→ What to do: When counting, include every line of the data that holds "Happy", then state the total alone.

(Dataset entries)

- - -

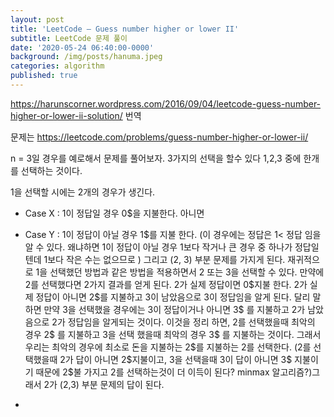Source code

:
 ```yaml
---
layout: post
title: 'LeetCode – Guess number higher or lower II'
subtitle: LeetCode 문제 풀이
date: '2020-05-24 06:40:00-0000'
background: /img/posts/hanuma.jpeg
categories: algorithm
published: true
---
```




https://harunscorner.wordpress.com/2016/09/04/leetcode-guess-number-higher-or-lower-ii-solution/ 번역

문제는 https://leetcode.com/problems/guess-number-higher-or-lower-ii/

n = 3일 경우를 예로해서 문제를 풀어보자. 3가지의 선택을 할수 있다 1,2,3 중에 한개를 선택하는 것이다.

1을 선택할 시에는 2개의 경우가 생긴다.

- Case X : 1이 정답일 경우 0&#36;을 지불한다. 아니면

- Case Y : 1이 정답이 아닐 경우 1&#36;를 지불 한다. (이 경우에는 정답은 1< 정답 임을 알 수 있다. 왜냐하면 1이 정답이 아닐 경우 1보다 작거나 큰 경우 중 하나가 정답일 텐데 1보다 작은 수는 없으므로 ) 그리고 (2, 3) 부분 문제를 가지게 된다. 재귀적으로 1을 선택했던 방법과 같은 방법을 적용하면서 2 또는 3을 선택할 수 있다. 만약에 2를 선택했다면 2가지 결과를 얻게 된다. 2가 실제 정답이면 0&#36;지불 한다. 2가 실제 정답이 아니면 2&#36;를 지불하고 3이 남았음으로 3이 정답임을 알게 된다. 달리 말하면 만약 3을 선택했을 경우에는 3이 정답이거나 아니면 3&#36; 를 지불하고 2가 남았음으로 2가 정답임을 알게되는 것이다.
  이것을 정리 하면, 2를 선택했을때 최악의 경우 2&#36; 를 지불하고 3을 선택 했을때 최악의 경우 3&#36; 를 지불하는 것이다. 그래서 우리는 최악의 경우에 최소로 돈을 지불하는 2&#36;를 지불하는 2를 선택한다. (2를 선택했을때 2가 답이 아니면 2&#36;지불이고, 3을 선택을때 3이 답이 아니면 3&#36; 지불이기 때문에 2$불 가지고 2를 선택하는것이 더 이득이 된다? minmax 알고리즘?)그래서 2가 (2,3) 부분 문제의 답이 된다.

- 

  
  

  


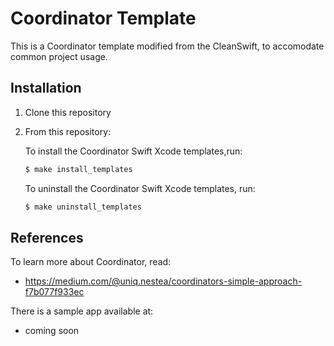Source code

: # Coordinator Template

This is a Coordinator template modified from the CleanSwift, to accomodate common project usage.

## Installation

1. Clone this repository
1. From this repository:

    To install the Coordinator Swift Xcode templates,run:
    ```bash
    $ make install_templates
    ```

    To uninstall the Coordinator Swift Xcode templates, run:
    ```bash
    $ make uninstall_templates
    ```

## References

To learn more about Coordinator, read:

- https://medium.com/@uniq.nestea/coordinators-simple-approach-f7b077f933ec

There is a sample app available at:

- coming soon

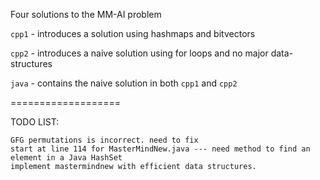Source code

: Four solutions to the MM-AI problem

`cpp1` - introduces a solution using hashmaps and bitvectors

`cpp2` - introduces a naive solution using for loops and no major data-structures

`java` - contains the naive solution in both `cpp1` and `cpp2`

===================

TODO LIST:
```angular2html
GFG permutations is incorrect. need to fix
start at line 114 for MasterMindNew.java --- need method to find an element in a Java HashSet
implement mastermindnew with efficient data structures.
```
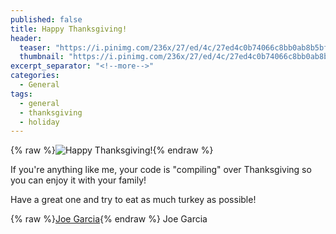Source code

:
 ```yaml
---
published: false
title: Happy Thanksgiving!
header:
  teaser: "https://i.pinimg.com/236x/27/ed/4c/27ed4c0b74066c8bb0ab8b5bfb2afe88--geek-humor-computer-science.jpg"
  thumbnail: "https://i.pinimg.com/236x/27/ed/4c/27ed4c0b74066c8bb0ab8b5bfb2afe88--geek-humor-computer-science.jpg"
excerpt_separator: "<!--more-->"
categories:
  - General
tags:
  - general
  - thanksgiving
  - holiday
---
```


{% raw %}![Happy Thanksgiving!](https://i.pinimg.com/236x/27/ed/4c/27ed4c0b74066c8bb0ab8b5bfb2afe88--geek-humor-computer-science.jpg){% endraw %}

If you're anything like me, your code is "compiling" over Thanksgiving so you can enjoy it with your family!

Have a great one and try to eat as much turkey as possible!

{% raw %}[Joe Garcia](https://joeco.de/assets/images/apple-icon-precomposed.png){% endraw %} Joe Garcia
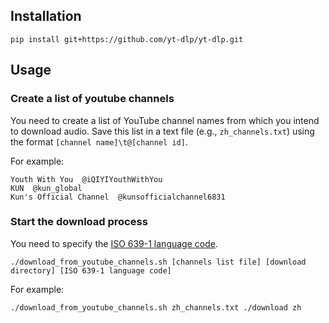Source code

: ## Installation
```shell
pip install git+https://github.com/yt-dlp/yt-dlp.git
```

## Usage
### Create a list of youtube channels
You need to create a list of YouTube channel names from which you intend to download audio. Save this list in a text file (e.g., `zh_channels.txt`) using the format `[channel name]\t@[channel id]`.

For example:
```
Youth With You  @iQIYIYouthWithYou
KUN  @kun_global
Kun's Official Channel  @kunsofficialchannel6831
```

### Start the download process
You need to specify the [ISO 639-1 language code](https://en.wikipedia.org/wiki/List_of_ISO_639_language_codes).
```shell
./download_from_youtube_channels.sh [channels list file] [download directory] [ISO 639-1 language code]
```

For example:
```shell
./download_from_youtube_channels.sh zh_channels.txt ./download zh 
```
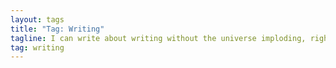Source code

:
 ```yaml
---
layout: tags
title: "Tag: Writing"
tagline: I can write about writing without the universe imploding, right?
tag: writing
---
```

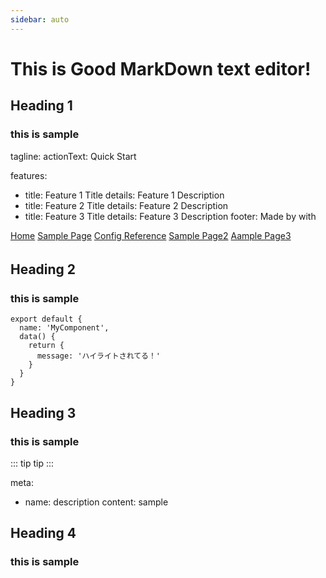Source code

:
 ```yaml
---
sidebar: auto
---
```

# This is Good MarkDown text editor!

## Heading 1
### this is sample

tagline:
actionText: Quick Start

features:
  - title: Feature 1 Title
    details: Feature 1 Description
  - title: Feature 2 Title
    details: Feature 2 Description
  - title: Feature 3 Title
    details: Feature 3 Description
footer: Made by  with


[Home](../README.md)  [Sample Page](../public/sample.md) [Config Reference](../reference/config.md) 
[Sample Page2](index.md)  [Aample Page3](./public/sample.md)


## Heading 2　
### this is sample

```js{5}
export default {
  name: 'MyComponent',
  data() {
    return {
      message: 'ハイライトされてる！'
    }
  }
}
```

## Heading 3
### this is sample

::: tip
tip
:::


meta:
  - name: description
    content: sample

## Heading 4

### this is sample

- - -

→ Solution below: 2